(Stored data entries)
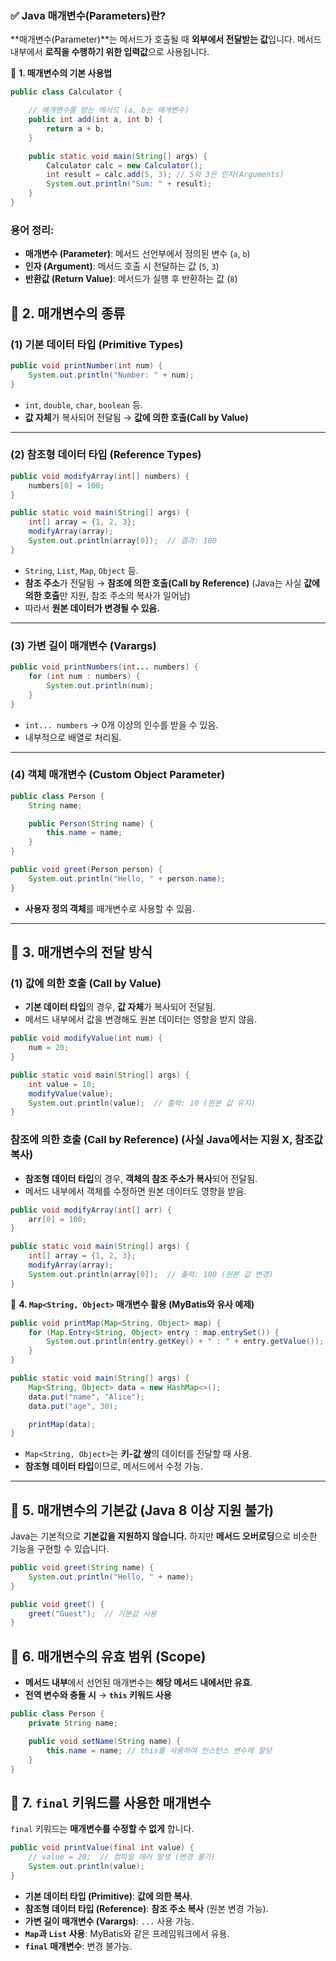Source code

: ### ✅ **Java 매개변수(Parameters)란?**

**매개변수(Parameter)**는 메서드가 호출될 때 **외부에서 전달받는 값**입니다. 메서드 내부에서 **로직을 수행하기 위한 입력값**으로 사용됩니다.

📌 **1. 매개변수의 기본 사용법**

```java
public class Calculator {

    // 매개변수를 받는 메서드 (a, b는 매개변수)
    public int add(int a, int b) {
        return a + b;
    }

    public static void main(String[] args) {
        Calculator calc = new Calculator();
        int result = calc.add(5, 3); // 5와 3은 인자(Arguments)
        System.out.println("Sum: " + result);
    }
}
```

### **용어 정리:**

- **매개변수 (Parameter)**: 메서드 선언부에서 정의된 변수 (`a`, `b`)
- **인자 (Argument)**: 메서드 호출 시 전달하는 값 (`5`, `3`)
- **반환값 (Return Value)**: 메서드가 실행 후 반환하는 값 (`8`)

## 📌 **2. 매개변수의 종류**

### **(1) 기본 데이터 타입 (Primitive Types)**



```java
public void printNumber(int num) {
    System.out.println("Number: " + num);
}
```


- `int`, `double`, `char`, `boolean` 등.
- **값 자체**가 복사되어 전달됨 → **값에 의한 호출(Call by Value)**

---

### **(2) 참조형 데이터 타입 (Reference Types)**


```java
public void modifyArray(int[] numbers) {
    numbers[0] = 100;
}

public static void main(String[] args) {
    int[] array = {1, 2, 3};
    modifyArray(array);
    System.out.println(array[0]);  // 결과: 100
}
```


- `String`, `List`, `Map`, `Object` 등.
- **참조 주소**가 전달됨 → **참조에 의한 호출(Call by Reference)** (Java는 사실 **값에 의한 호출**만 지원, 참조 주소의 복사가 일어남)
- 따라서 **원본 데이터가 변경될 수 있음.**

---

### **(3) 가변 길이 매개변수 (Varargs)**


```java
public void printNumbers(int... numbers) {
    for (int num : numbers) {
        System.out.println(num);
    }
}
```


- `int... numbers` → 0개 이상의 인수를 받을 수 있음.
- 내부적으로 배열로 처리됨.

---

### **(4) 객체 매개변수 (Custom Object Parameter)**


```java
public class Person {
    String name;

    public Person(String name) {
        this.name = name;
    }
}

public void greet(Person person) {
    System.out.println("Hello, " + person.name);
}
```


- **사용자 정의 객체**를 매개변수로 사용할 수 있음.

---

## 📌 **3. 매개변수의 전달 방식**

### **(1) 값에 의한 호출 (Call by Value)**

- **기본 데이터 타입**의 경우, **값 자체**가 복사되어 전달됨.
- 메서드 내부에서 값을 변경해도 원본 데이터는 영향을 받지 않음.

```java
public void modifyValue(int num) {
    num = 20;
}

public static void main(String[] args) {
    int value = 10;
    modifyValue(value);
    System.out.println(value);  // 출력: 10 (원본 값 유지)
}
```


### **참조에 의한 호출 (Call by Reference)** (사실 Java에서는 지원 X, 참조값 복사)

- **참조형 데이터 타입**의 경우, **객체의 참조 주소가 복사**되어 전달됨.
- 메서드 내부에서 객체를 수정하면 원본 데이터도 영향을 받음.


```java
public void modifyArray(int[] arr) {
    arr[0] = 100;
}

public static void main(String[] args) {
    int[] array = {1, 2, 3};
    modifyArray(array);
    System.out.println(array[0]);  // 출력: 100 (원본 값 변경)
}
```

📌 **4. `Map<String, Object>` 매개변수 활용 (MyBatis와 유사 예제)**


```java
public void printMap(Map<String, Object> map) {
    for (Map.Entry<String, Object> entry : map.entrySet()) {
        System.out.println(entry.getKey() + " : " + entry.getValue());
    }
}

public static void main(String[] args) {
    Map<String, Object> data = new HashMap<>();
    data.put("name", "Alice");
    data.put("age", 30);

    printMap(data);
}
```

- `Map<String, Object>`는 **키-값 쌍**의 데이터를 전달할 때 사용.
- **참조형 데이터 타입**이므로, 메서드에서 수정 가능.

---

## 📌 **5. 매개변수의 기본값 (Java 8 이상 지원 불가)**

Java는 기본적으로 **기본값을 지원하지 않습니다.** 하지만 **메서드 오버로딩**으로 비슷한 기능을 구현할 수 있습니다.

```java
public void greet(String name) {
    System.out.println("Hello, " + name);
}

public void greet() {
    greet("Guest");  // 기본값 사용
}
```



## 📌 **6. 매개변수의 유효 범위 (Scope)**

- **메서드 내부**에서 선언된 매개변수는 **해당 메서드 내에서만 유효**.
- **전역 변수와 충돌 시** → **`this` 키워드 사용**


```java
public class Person {
    private String name;

    public void setName(String name) {
        this.name = name; // this를 사용하여 인스턴스 변수에 할당
    }
}
```

## 📌 **7. `final` 키워드를 사용한 매개변수**

`final` 키워드는 **매개변수를 수정할 수 없게** 합니다.


```java
public void printValue(final int value) {
    // value = 20;  // 컴파일 에러 발생 (변경 불가)
    System.out.println(value);
}
```


- **기본 데이터 타입 (Primitive)**: **값에 의한 복사**.
- **참조형 데이터 타입 (Reference)**: **참조 주소 복사** (원본 변경 가능).
- **가변 길이 매개변수 (Varargs)**: `...` 사용 가능.
- **`Map`과 `List` 사용**: MyBatis와 같은 프레임워크에서 유용.
- **`final` 매개변수**: 변경 불가능.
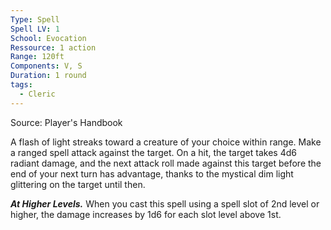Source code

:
```yaml
---
Type: Spell
Spell LV: 1
School: Evocation
Ressource: 1 action
Range: 120ft
Components: V, S
Duration: 1 round
tags:
  - Cleric
---
```

Source: Player's Handbook

A flash of light streaks toward a creature of your choice within range. Make a ranged spell attack against the target. On a hit, the target takes 4d6 radiant damage, and the next attack roll made against this target before the end of your next turn has advantage, thanks to the mystical dim light glittering on the target until then.

**_At Higher Levels._** When you cast this spell using a spell slot of 2nd level or higher, the damage increases by 1d6 for each slot level above 1st.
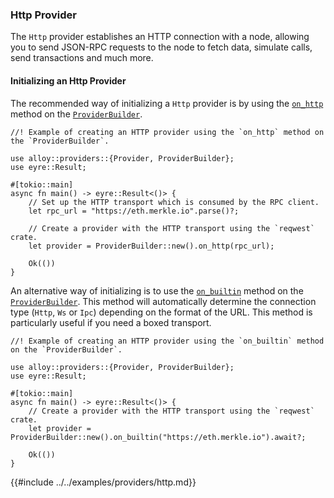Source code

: ### Http Provider

The `Http` provider establishes an HTTP connection with a node, allowing you to send JSON-RPC requests to the node to fetch data, simulate calls, send transactions and much more.

#### Initializing an Http Provider

The recommended way of initializing a `Http` provider is by using the [`on_http`](https://alloy-rs.github.io/alloy/alloy_provider/builder/struct.ProviderBuilder.html#method.on_http) method on the [`ProviderBuilder`](https://alloy-rs.github.io/alloy/alloy_provider/builder/struct.ProviderBuilder.html).

```rust,ignore
//! Example of creating an HTTP provider using the `on_http` method on the `ProviderBuilder`.

use alloy::providers::{Provider, ProviderBuilder};
use eyre::Result;

#[tokio::main]
async fn main() -> eyre::Result<()> {
    // Set up the HTTP transport which is consumed by the RPC client.
    let rpc_url = "https://eth.merkle.io".parse()?;

    // Create a provider with the HTTP transport using the `reqwest` crate.
    let provider = ProviderBuilder::new().on_http(rpc_url);

    Ok(())
}
```

An alternative way of initializing is to use the [`on_builtin`](https://alloy-rs.github.io/alloy/alloy_provider/builder/struct.ProviderBuilder.html#method.on_builtin) method on the [`ProviderBuilder`](https://alloy-rs.github.io/alloy/alloy_provider/builder/struct.ProviderBuilder.html). This method will automatically determine the connection type (`Http`, `Ws` or `Ipc`) depending on the format of the URL. This method is particularly useful if you need a boxed transport.

```rust,ignore
//! Example of creating an HTTP provider using the `on_builtin` method on the `ProviderBuilder`.

use alloy::providers::{Provider, ProviderBuilder};
use eyre::Result;

#[tokio::main]
async fn main() -> eyre::Result<()> {
    // Create a provider with the HTTP transport using the `reqwest` crate.
    let provider = ProviderBuilder::new().on_builtin("https://eth.merkle.io").await?;

    Ok(())
}
```

{{#include ../../examples/providers/http.md}}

◆ What to do
Check each line of the entries above, and show every one holding the word "MyBatis와".

◆ Exercise output
📌 **4. `Map<String, Object>` 매개변수 활용 (MyBatis와 유사 예제)**
- **`Map`과 `List` 사용**: MyBatis와 같은 프레임워크에서 유용.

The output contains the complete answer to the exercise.